Ein wenig von der Haltung der Hauptstädter hätte man auch der deutschen Politik gewünscht. Doch die wurde von dem Anschlag kalt erwischt. Selbstverständlich haben alle Verantwortlichen die Mahnungen des Innenministers und der Sicherheitsdienste im Hinterkopf, wonach in Deutschland eine abstrakt hohe Anschlaggefahr besteht und die Weihnachtsmärkte den Islamisten als konkrete Ziele gelten. Dennoch löst eine solche hinterhältige Tat einen Schock aus - auch wenn man theoretisch darauf vorbereitet ist. Es passierte, was immer bei unvorhergesehenen Ereignissen geschieht: Es treten die nach vorne, die ihr Süppchen auf den schrecklichen Ereignissen kochen. Wer erst einmal aufklären will, bevor die politischen Konsequenzen gezogen werden, gerät in die Defensive.

So tapfer die Berliner auf den Anschlag reagiert haben, so sind aber auch sie tief gespalten in der Frage, wie man politisch auf den Terror reagieren sollte. Vor dem Kanzleramt versammelte sich eine Gruppe von Menschen, angeführt von der AfD, die ihre Trauer kalkuliert für Protest gegen die Kanzlerin einsetzte.

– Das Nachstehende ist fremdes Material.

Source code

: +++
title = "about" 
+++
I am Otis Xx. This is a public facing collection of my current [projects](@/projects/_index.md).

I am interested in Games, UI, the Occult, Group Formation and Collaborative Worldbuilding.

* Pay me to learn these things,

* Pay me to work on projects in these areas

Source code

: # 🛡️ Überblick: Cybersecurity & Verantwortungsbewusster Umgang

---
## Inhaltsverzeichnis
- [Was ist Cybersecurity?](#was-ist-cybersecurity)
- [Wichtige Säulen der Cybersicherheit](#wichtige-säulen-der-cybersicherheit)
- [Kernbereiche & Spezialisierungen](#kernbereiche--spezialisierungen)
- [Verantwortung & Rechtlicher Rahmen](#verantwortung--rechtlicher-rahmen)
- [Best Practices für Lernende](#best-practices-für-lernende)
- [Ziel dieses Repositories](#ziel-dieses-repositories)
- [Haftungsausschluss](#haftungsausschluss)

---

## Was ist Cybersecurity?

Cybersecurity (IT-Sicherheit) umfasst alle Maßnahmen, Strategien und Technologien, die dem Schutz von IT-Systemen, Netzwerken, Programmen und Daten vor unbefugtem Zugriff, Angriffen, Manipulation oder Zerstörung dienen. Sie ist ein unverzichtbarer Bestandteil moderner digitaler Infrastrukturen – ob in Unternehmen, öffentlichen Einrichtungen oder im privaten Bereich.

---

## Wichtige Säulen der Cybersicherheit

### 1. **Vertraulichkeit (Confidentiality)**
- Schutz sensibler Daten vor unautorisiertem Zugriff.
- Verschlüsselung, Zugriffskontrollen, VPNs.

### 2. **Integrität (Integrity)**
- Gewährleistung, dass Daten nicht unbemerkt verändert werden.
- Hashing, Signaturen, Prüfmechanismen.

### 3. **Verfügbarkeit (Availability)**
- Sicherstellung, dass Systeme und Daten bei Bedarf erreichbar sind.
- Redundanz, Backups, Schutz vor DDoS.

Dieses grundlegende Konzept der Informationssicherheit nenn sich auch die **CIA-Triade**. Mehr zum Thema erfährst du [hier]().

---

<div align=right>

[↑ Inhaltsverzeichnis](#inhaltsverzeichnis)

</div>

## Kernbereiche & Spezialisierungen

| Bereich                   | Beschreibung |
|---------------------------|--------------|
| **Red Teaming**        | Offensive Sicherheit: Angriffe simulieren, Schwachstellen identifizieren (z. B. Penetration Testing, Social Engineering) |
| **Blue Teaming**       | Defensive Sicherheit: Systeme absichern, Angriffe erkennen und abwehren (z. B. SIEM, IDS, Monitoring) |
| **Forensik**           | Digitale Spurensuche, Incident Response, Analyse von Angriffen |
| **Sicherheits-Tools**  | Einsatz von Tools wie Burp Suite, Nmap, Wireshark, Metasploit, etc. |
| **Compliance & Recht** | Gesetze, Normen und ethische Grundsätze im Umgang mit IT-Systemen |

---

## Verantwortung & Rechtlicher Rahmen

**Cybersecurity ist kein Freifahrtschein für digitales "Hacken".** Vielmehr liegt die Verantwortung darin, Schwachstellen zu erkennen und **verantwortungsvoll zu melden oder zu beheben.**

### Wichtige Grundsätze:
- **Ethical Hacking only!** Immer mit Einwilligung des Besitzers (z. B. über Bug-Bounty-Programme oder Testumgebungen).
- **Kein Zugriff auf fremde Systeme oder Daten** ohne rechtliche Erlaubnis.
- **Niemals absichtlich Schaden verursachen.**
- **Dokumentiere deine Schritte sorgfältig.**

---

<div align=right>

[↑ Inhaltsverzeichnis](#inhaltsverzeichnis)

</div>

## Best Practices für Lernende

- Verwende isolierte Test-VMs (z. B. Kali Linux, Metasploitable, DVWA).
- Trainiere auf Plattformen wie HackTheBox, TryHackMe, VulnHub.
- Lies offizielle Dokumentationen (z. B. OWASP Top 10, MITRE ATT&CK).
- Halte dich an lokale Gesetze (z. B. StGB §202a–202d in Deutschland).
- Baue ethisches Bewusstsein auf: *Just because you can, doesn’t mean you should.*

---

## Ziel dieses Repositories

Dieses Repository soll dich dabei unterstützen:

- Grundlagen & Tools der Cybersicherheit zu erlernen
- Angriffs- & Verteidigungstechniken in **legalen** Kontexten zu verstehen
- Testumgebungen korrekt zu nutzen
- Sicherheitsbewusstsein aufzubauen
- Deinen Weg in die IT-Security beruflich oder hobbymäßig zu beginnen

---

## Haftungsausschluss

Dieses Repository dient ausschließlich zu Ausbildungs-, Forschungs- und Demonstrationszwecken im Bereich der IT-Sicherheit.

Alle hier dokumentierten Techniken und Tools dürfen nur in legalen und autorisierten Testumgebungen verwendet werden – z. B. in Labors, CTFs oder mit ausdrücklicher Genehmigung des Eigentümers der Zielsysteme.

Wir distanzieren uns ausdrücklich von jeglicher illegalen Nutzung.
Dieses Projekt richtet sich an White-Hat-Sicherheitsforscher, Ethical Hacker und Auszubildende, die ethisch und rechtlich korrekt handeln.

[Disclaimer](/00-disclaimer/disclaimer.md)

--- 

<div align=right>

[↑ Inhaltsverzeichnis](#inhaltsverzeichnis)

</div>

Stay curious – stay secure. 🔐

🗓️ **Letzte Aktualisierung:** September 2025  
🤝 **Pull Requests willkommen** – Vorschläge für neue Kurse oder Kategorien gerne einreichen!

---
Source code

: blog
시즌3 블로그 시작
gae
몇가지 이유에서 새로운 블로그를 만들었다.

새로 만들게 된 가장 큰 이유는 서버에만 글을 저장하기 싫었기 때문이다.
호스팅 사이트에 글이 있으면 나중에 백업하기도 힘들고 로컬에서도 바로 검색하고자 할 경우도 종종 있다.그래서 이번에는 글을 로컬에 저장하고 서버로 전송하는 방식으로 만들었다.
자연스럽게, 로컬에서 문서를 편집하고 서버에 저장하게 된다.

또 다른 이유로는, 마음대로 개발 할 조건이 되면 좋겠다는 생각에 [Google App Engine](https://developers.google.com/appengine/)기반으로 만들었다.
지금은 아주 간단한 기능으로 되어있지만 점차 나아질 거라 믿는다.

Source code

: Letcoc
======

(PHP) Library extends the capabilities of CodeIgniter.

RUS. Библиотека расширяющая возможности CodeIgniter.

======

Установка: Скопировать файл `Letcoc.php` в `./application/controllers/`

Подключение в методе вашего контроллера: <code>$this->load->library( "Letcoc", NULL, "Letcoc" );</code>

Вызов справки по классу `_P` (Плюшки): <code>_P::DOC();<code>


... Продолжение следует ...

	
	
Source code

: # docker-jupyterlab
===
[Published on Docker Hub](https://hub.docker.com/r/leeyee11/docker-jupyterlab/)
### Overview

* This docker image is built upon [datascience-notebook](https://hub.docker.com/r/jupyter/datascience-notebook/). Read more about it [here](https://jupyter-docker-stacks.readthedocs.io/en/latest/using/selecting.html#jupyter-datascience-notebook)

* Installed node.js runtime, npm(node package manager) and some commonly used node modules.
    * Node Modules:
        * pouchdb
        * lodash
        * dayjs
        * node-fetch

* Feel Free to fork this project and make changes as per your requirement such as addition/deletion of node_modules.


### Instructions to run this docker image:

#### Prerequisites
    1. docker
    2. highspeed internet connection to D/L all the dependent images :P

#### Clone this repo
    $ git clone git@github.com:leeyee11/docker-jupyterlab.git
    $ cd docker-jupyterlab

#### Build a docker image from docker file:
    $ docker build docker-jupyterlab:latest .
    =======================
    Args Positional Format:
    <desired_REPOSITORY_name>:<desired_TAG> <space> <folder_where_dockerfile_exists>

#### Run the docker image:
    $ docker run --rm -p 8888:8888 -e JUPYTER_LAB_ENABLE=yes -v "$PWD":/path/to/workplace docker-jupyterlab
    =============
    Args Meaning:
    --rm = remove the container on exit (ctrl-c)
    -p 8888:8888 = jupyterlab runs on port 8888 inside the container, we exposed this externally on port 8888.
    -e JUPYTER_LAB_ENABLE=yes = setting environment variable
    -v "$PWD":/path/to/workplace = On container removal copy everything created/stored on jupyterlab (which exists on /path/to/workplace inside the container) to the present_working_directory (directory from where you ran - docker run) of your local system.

Auf dem Breitscheidplatz versammelte sich ein Chor aus Flüchtlingen sowie ihren Helfern und Freunden, die für die Opfer des Anschlags sangen. Einer Demonstration von wenigen Anhängern der rechtsradikalen NPD standen 800 Gegendemonstranten gegenüber.

Klar ist, dass durch den Anschlag von Berlin die Gräben in der Republik tiefer geworden sind. Damit hat der Terror eines seiner Ziele erreicht: Er will nicht nur Angst und Schrecken verbreiten. Er will auch Gift in eine Gesellschaft träufeln. Er will seinen Hass säen, dass dieser aufgeht und sich vermehrt.

Nach dem Schock eines Anschlags zum Alltag zurückzukehren, ist nicht einfach. Die noch viel größere Herausforderung aber besteht für eine Gesellschaft darin, sich nicht der schleichenden Veränderung hinzugeben, die Terror auslösen kann - einer Veränderung zu Feindseligkeit, Misstrauen und Hass. Das gilt für Berlin ebenso wie für den Rest der Republik.